Government adds 131 municipalities to list of tense housing market zones to limit rent prices
Catalonia has 271 sites with rent cap in place, home to 90% of population
The Catalan government has decided to add 131 municipalities to the considered tense housing market zone list, as announced by the territory minister, Ester Capella, from the Val d'Aran, Catalonia's westernmost point, on Monday.
The ministry has already started the procedures to include sites such as Val d'Aran, the Costa Brava's Cadaqués and Begur, or Altafulla, near the southern city of Tarragona.
With the new addition, Catalonia will have 271 municipalities where a rent cap will be possible, a measure in place in the home of 90% of the population, over seven million inhabitants.
The new index, promoted by the Spanish government, has been in place since March 14 in 140 municipalities in Catalonia, including Barcelona.
According to the new regulation, new contracts cannot exceed the price of the last contract in force in the last five years, after the annual update, which is 3% for 2024.
For homes owned by large-scale property holders (individuals or companies with more than ten urban properties for residential use), the rent cannot be higher than the reference price index.
The new expansion of municipalities subject to the rent cap includes towns and cities with more than 2,000 residents that were not on the original list and that meet one of the law's requirements: that residents spend more than 30% of their wages on housing or that rents or new home prices have risen at least 3 points above inflation over the past five years.
The minister said the revision of the criteria, which she hopes will be applied in July, aims to deal with the changes in the housing market since the measure came into effect and the upward trend in rental prices in recent months. Capell said the government will continue to work "intensively" to "limit the housing market" and prevent prices from rising.
"[Rents in Catalonia] have increased between 43% and 46% in 10 years. In the capital [Barcelona], they have increased by 60%," she said.
Long-term rental availability falls by 13%
Developers in Catalonia have warned that capping rents will reduce the availability of long-term rentals.
Marc Torrent, director general of the Catalan Developers Association (APCE), told the Catalan News Agency (ACN) that "intervening in the rental market generates the opposite effect."
Torrent also warned that the rent cap will also reduce the creation of new housing and anadequate maintenance of already available housing.
According to real estate listing website Idealista, the availability of long-term rentals in Catalonia has fallen by 13% since the measure was introduced last month.
The decline in supply has spread to the capitals of the four counties of Catalonia: in Girona it has fallen by 21%, in Tarragona by 16%, in Barcelona by 14% and in Lleida by 9%.

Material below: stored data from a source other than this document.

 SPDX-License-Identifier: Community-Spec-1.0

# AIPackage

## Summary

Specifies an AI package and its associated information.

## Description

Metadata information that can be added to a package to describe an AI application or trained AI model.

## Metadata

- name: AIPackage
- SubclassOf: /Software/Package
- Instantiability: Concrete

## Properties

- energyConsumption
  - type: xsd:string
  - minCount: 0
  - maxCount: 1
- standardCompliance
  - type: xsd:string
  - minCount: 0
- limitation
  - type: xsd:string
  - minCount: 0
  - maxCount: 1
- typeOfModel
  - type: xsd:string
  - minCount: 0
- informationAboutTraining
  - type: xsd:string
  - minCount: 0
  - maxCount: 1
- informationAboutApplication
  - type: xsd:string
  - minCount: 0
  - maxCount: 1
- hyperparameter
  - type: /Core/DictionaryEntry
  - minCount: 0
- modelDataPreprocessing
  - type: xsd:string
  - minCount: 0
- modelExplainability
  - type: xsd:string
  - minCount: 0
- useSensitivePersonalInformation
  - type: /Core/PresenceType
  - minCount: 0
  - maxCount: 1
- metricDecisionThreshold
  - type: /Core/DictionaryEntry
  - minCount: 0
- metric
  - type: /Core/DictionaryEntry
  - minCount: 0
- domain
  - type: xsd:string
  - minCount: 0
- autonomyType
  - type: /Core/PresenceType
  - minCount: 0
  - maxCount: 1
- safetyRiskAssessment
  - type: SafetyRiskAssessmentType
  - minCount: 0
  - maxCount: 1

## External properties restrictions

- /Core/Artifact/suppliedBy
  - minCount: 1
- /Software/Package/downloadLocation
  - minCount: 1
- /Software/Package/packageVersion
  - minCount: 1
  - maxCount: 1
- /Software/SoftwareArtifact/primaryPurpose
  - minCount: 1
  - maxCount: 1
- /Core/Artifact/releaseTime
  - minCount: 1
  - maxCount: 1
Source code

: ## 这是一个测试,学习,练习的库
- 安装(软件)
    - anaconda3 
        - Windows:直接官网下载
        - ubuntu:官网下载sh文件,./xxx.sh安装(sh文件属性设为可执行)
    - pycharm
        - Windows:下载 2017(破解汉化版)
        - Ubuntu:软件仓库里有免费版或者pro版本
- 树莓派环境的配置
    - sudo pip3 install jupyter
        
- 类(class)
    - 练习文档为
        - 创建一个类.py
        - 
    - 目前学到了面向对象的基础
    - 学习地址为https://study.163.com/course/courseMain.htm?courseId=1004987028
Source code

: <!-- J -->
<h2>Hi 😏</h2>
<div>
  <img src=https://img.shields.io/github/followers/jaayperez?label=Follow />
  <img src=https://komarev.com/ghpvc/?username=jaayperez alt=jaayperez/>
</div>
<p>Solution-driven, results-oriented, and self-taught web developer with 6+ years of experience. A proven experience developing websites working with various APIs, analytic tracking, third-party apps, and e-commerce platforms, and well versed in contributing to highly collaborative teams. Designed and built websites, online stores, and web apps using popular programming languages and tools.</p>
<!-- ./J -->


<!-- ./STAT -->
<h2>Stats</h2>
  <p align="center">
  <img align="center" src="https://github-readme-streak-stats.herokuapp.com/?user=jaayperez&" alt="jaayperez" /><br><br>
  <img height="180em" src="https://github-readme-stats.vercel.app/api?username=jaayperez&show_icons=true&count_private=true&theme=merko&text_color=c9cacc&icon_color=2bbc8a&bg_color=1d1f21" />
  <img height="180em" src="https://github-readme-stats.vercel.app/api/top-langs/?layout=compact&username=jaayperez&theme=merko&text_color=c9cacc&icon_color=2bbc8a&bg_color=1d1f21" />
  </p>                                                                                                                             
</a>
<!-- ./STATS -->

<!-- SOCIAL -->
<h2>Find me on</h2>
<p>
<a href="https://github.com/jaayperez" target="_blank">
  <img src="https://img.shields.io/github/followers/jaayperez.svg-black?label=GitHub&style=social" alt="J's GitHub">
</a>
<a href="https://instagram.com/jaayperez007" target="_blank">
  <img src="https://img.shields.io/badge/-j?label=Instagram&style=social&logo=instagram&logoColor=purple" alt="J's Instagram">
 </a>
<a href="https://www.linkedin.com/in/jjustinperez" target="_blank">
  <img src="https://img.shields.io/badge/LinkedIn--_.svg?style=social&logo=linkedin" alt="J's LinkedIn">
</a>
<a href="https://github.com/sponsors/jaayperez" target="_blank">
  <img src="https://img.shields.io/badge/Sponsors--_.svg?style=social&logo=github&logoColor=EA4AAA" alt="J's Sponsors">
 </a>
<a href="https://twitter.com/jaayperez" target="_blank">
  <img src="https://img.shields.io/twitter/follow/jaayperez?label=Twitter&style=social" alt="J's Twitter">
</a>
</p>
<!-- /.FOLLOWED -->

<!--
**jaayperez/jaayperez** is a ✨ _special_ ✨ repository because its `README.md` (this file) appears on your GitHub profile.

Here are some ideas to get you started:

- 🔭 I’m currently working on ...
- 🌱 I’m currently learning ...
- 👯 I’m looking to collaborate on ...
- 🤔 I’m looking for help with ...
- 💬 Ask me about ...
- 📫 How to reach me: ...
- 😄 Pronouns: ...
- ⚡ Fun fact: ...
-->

The rent cap has not had an "immediate effect" on prices, according to the study, as the average rent in Catalonia has increased by 4.3% in the last month.
However, Idealista notes that this is an estimate that "will have to be confirmed" in the next analysis, which it publishes every three months.
Troubled history
A rent cap has been a long-standing demand of housing rights activists in Catalonia.
In September 2020, the Catalan parliament passed a law regulating rent prices but this was later mainly annulled by Spain's Constitutional Court.
The Spanish government introduced its own – and highly contentious – housing law in April 2023.